:: What needs to be done ::
Up to and including the line bearing "## Usage get-google-images", output every line of the entries exactly as written, starting from the first; pictures stay out.

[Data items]
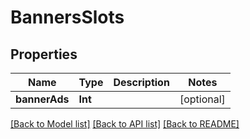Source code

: # BannersSlots

## Properties
Name | Type | Description | Notes
------------ | ------------- | ------------- | -------------
**bannerAds** | **Int** |  | [optional] 

[[Back to Model list]](../README.md#documentation-for-models) [[Back to API list]](../README.md#documentation-for-api-endpoints) [[Back to README]](../README.md)


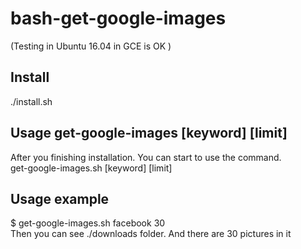 # bash-get-google-images
(Testing in Ubuntu 16.04 in GCE is OK   )  

## Install
./install.sh  

## Usage get-google-images [keyword] [limit]  
After you finishing installation. You  can start to use the command.  
get-google-images.sh [keyword] [limit]    

## Usage example
$ get-google-images.sh facebook 30   
Then you can see ./downloads folder. And there are 30 pictures in it


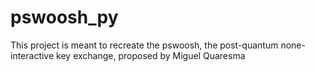# pswoosh_py
This project is meant to recreate the pswoosh, the post-quantum none-interactive key exchange, proposed by Miguel Quaresma
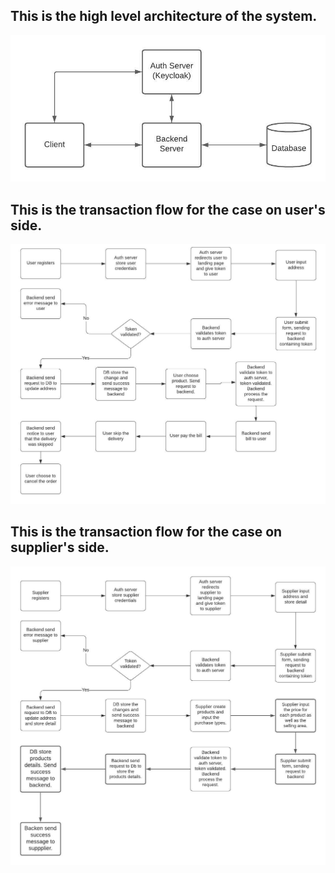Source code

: ## This is the high level architecture of the system.

![architecture](./img/architecture.jpeg)

## This is the transaction flow for the case on user's side.

![user transaction](./img/transaction_flow_user.jpeg)

## This is the transaction flow for the case on supplier's side.

![supplier transaction](./img/transaction_flow_supplier.jpeg)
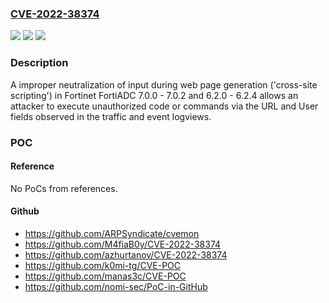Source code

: ### [CVE-2022-38374](https://cve.mitre.org/cgi-bin/cvename.cgi?name=CVE-2022-38374)
![](https://img.shields.io/static/v1?label=Product&message=Fortinet%20FortiADC&color=blue)
![](https://img.shields.io/static/v1?label=Version&message=n%2Fa&color=blue)
![](https://img.shields.io/static/v1?label=Vulnerability&message=Execute%20unauthorized%20code%20or%20commands&color=brighgreen)

### Description

A improper neutralization of input during web page generation ('cross-site scripting') in Fortinet FortiADC 7.0.0 - 7.0.2 and 6.2.0 - 6.2.4 allows an attacker to execute unauthorized code or commands via the URL and User fields observed in the traffic and event logviews.

### POC

#### Reference
No PoCs from references.

#### Github
- https://github.com/ARPSyndicate/cvemon
- https://github.com/M4fiaB0y/CVE-2022-38374
- https://github.com/azhurtanov/CVE-2022-38374
- https://github.com/k0mi-tg/CVE-POC
- https://github.com/manas3c/CVE-POC
- https://github.com/nomi-sec/PoC-in-GitHub

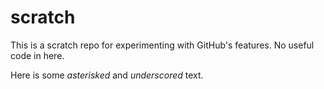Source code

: # scratch
This is a scratch repo for experimenting with GitHub's features. No useful code in here.


Here is some *asterisked* and _underscored_ text.
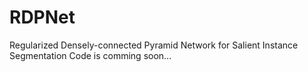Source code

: # RDPNet
Regularized Densely-connected Pyramid Network for Salient Instance Segmentation
Code is comming soon...
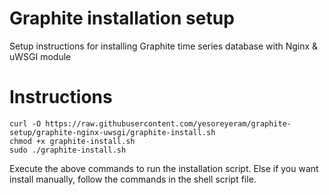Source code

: # Graphite installation setup
Setup instructions for installing Graphite time series database with Nginx &amp; uWSGI module

# Instructions

    curl -O https://raw.githubusercontent.com/yesoreyeram/graphite-setup/graphite-nginx-uwsgi/graphite-install.sh
    chmod +x graphite-install.sh
    sudo ./graphite-install.sh

Execute the above commands to run the installation script. Else if you want install manually, follow the commands in the shell script file.
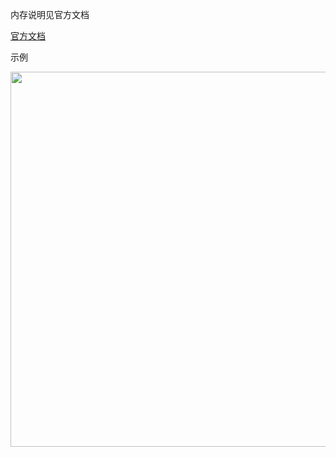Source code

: 内存说明见官方文档

[官方文档](https://ci.apache.org/projects/flink/flink-docs-release-1.13/zh/docs/deployment/memory/mem_setup_tm/)

示例  
<div align="center"> <img width="600px" src="https://gitee.com/squancher/bigdata_notes/BigData-Notes/raw/master/pictures/flink-memory.png"/> </div>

:: Written answer ::
Source code

: # BannersSlots

## Properties
Name | Type | Description | Notes
------------ | ------------- | ------------- | -------------
**bannerAds** | **Int** |  | [optional] 

[[Back to Model list]](../README.md#documentation-for-models) [[Back to API list]](../README.md#documentation-for-api-endpoints) [[Back to README]](../README.md)


 # bash-get-google-images
(Testing in Ubuntu 16.04 in GCE is OK   )  

## Install
./install.sh  

## Usage get-google-images [keyword] [limit]  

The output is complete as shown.